An inner door opened, and a man entered the room. He was thirty years old, with a strong burly frame turning a little fat. He was good-looking in a dark heavy-lipped way, his hair black and curly, his eyes a restless rusty brown, nose snubbed and jaw underslung. He wore tight black trousers with a silver stripe, a cummerbund, a white silk shirt open halfway down his chest; he carried a cased guitar under one arm.

"Oh," he said. "I thought somebody'd come. Hello, Doc."

"Hello, Guido," said Kintyre, not getting up. He had nothing personally against Bruce's older brother, who had been quite a charming devil the few casual times they met. However—"He who does not choose the path of good, chooses to take the path of evil," said Machiavelli's Discourses: and Guido had been an anchor around more necks than one.

"Don't get in a bind, kitten," he said to his sister. "I could hear you making with the grand opera a mile upwind."

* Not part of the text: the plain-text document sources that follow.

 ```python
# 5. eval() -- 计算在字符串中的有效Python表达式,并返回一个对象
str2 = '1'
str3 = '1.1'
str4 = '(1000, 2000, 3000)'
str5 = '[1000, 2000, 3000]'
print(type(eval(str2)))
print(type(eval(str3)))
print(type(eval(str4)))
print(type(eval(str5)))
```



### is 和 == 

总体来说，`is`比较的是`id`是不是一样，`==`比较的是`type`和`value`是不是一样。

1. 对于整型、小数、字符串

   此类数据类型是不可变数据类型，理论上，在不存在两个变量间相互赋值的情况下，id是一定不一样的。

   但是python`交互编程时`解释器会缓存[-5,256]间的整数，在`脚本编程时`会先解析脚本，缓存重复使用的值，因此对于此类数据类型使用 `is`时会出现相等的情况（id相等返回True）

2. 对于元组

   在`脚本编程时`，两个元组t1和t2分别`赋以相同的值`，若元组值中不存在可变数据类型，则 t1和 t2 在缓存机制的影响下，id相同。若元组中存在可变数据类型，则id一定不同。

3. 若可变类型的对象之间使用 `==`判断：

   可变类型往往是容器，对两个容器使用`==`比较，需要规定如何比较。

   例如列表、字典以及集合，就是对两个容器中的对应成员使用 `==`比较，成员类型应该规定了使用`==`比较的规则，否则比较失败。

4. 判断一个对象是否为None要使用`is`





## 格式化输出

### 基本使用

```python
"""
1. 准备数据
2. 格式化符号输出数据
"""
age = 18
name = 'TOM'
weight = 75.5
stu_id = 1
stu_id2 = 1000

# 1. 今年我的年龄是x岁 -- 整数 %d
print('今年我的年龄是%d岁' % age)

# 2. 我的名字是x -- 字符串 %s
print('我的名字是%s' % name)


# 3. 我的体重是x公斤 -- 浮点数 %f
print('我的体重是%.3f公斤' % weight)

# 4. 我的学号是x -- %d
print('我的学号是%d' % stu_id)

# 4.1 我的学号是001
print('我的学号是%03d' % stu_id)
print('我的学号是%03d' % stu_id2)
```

She whirled about on him, shaking, and said: "You could let him get cold before you went back to that club to sing your dirty little songs."

"My girl, you speak the purest B.S., as Bruce would have been the first to tell you." Guido smiled, took out a cigarette one-handed and stuck it in his mouth. "I was out of town the whole weekend, just when the cats go real crazy. If I don't make with it tonight, the man will ignite me, and what good would that do Bruce?" He flipped out a book of matches, opened it and struck one, all with the same expert hand.

Corinna's gaze went from face to face, and a beaten look crept into it. "Nobody cares," she whispered. "Just nobody cares."

She sat down. Lombardi twisted his fingers, looking wretched; Maria folded herself stiffly into a chair; Guido leaned on the doorjamb and blew smoke.

Kintyre felt, obscurely, that it depended on him to ease the girl. He said: "Please, Miss Lombardi. We don't mean that. But what can we do? We'd only get in the way of the police."

"I know, I know." She got it out between her teeth, while she looked at the floor. "Let George do it. Isn't that the motto of this whole civilization? Someday George isn't going to be around to do it, and we'll have gotten too flabby to help ourselves."